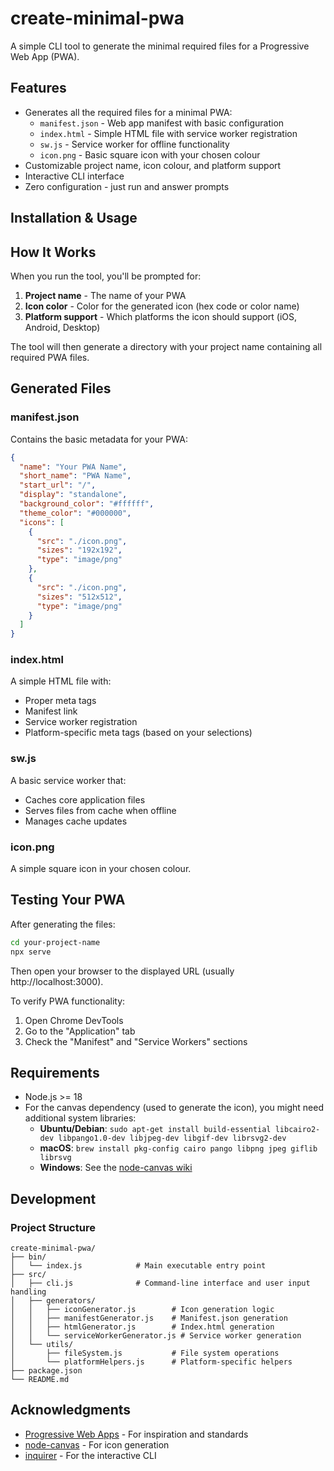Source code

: # create-minimal-pwa

A simple CLI tool to generate the minimal required files for a Progressive Web App (PWA).

## Features

- Generates all the required files for a minimal PWA:
    - `manifest.json` - Web app manifest with basic configuration
    - `index.html` - Simple HTML file with service worker registration
    - `sw.js` - Service worker for offline functionality
    - `icon.png` - Basic square icon with your chosen colour
- Customizable project name, icon colour, and platform support
- Interactive CLI interface
- Zero configuration - just run and answer prompts

## Installation & Usage

## How It Works

When you run the tool, you'll be prompted for:

1. **Project name** - The name of your PWA
2. **Icon color** - Color for the generated icon (hex code or color name)
3. **Platform support** - Which platforms the icon should support (iOS, Android, Desktop)

The tool will then generate a directory with your project name containing all required PWA files.

## Generated Files

### manifest.json

Contains the basic metadata for your PWA:

```json
{
  "name": "Your PWA Name",
  "short_name": "PWA Name",
  "start_url": "/",
  "display": "standalone",
  "background_color": "#ffffff",
  "theme_color": "#000000",
  "icons": [
    {
      "src": "./icon.png",
      "sizes": "192x192",
      "type": "image/png"
    },
    {
      "src": "./icon.png",
      "sizes": "512x512",
      "type": "image/png"
    }
  ]
}
```

### index.html

A simple HTML file with:
- Proper meta tags
- Manifest link
- Service worker registration
- Platform-specific meta tags (based on your selections)

### sw.js

A basic service worker that:
- Caches core application files
- Serves files from cache when offline
- Manages cache updates

### icon.png

A simple square icon in your chosen colour.

## Testing Your PWA

After generating the files:

```bash
cd your-project-name
npx serve
```

Then open your browser to the displayed URL (usually http://localhost:3000).

To verify PWA functionality:

1. Open Chrome DevTools
2. Go to the "Application" tab
3. Check the "Manifest" and "Service Workers" sections

## Requirements

- Node.js >= 18
- For the canvas dependency (used to generate the icon), you might need additional system libraries:
    - **Ubuntu/Debian**: `sudo apt-get install build-essential libcairo2-dev libpango1.0-dev libjpeg-dev libgif-dev librsvg2-dev`
    - **macOS**: `brew install pkg-config cairo pango libpng jpeg giflib librsvg`
    - **Windows**: See the [node-canvas wiki](https://github.com/Automattic/node-canvas/wiki/Installation:-Windows)

## Development

### Project Structure

```
create-minimal-pwa/
├── bin/
│   └── index.js            # Main executable entry point
├── src/
│   ├── cli.js              # Command-line interface and user input handling
│   ├── generators/
│   │   ├── iconGenerator.js        # Icon generation logic
│   │   ├── manifestGenerator.js    # Manifest.json generation
│   │   ├── htmlGenerator.js        # Index.html generation 
│   │   └── serviceWorkerGenerator.js # Service worker generation
│   └── utils/
│       ├── fileSystem.js           # File system operations
│       └── platformHelpers.js      # Platform-specific helpers
├── package.json
└── README.md
```


## Acknowledgments

- [Progressive Web Apps](https://web.dev/progressive-web-apps/) - For inspiration and standards
- [node-canvas](https://github.com/Automattic/node-canvas) - For icon generation
- [inquirer](https://github.com/SBoudrias/Inquirer.js) - For the interactive CLI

**Exercise goal:** The answer must be the lines above, word for word, from the first one through the line with "with your chosen colour", pictures excluded.

**Exercise result:**
Source code

: # create-minimal-pwa

A simple CLI tool to generate the minimal required files for a Progressive Web App (PWA).

## Features

- Generates all the required files for a minimal PWA:
    - `manifest.json` - Web app manifest with basic configuration
    - `index.html` - Simple HTML file with service worker registration
    - `sw.js` - Service worker for offline functionality
    - `icon.png` - Basic square icon with your chosen colour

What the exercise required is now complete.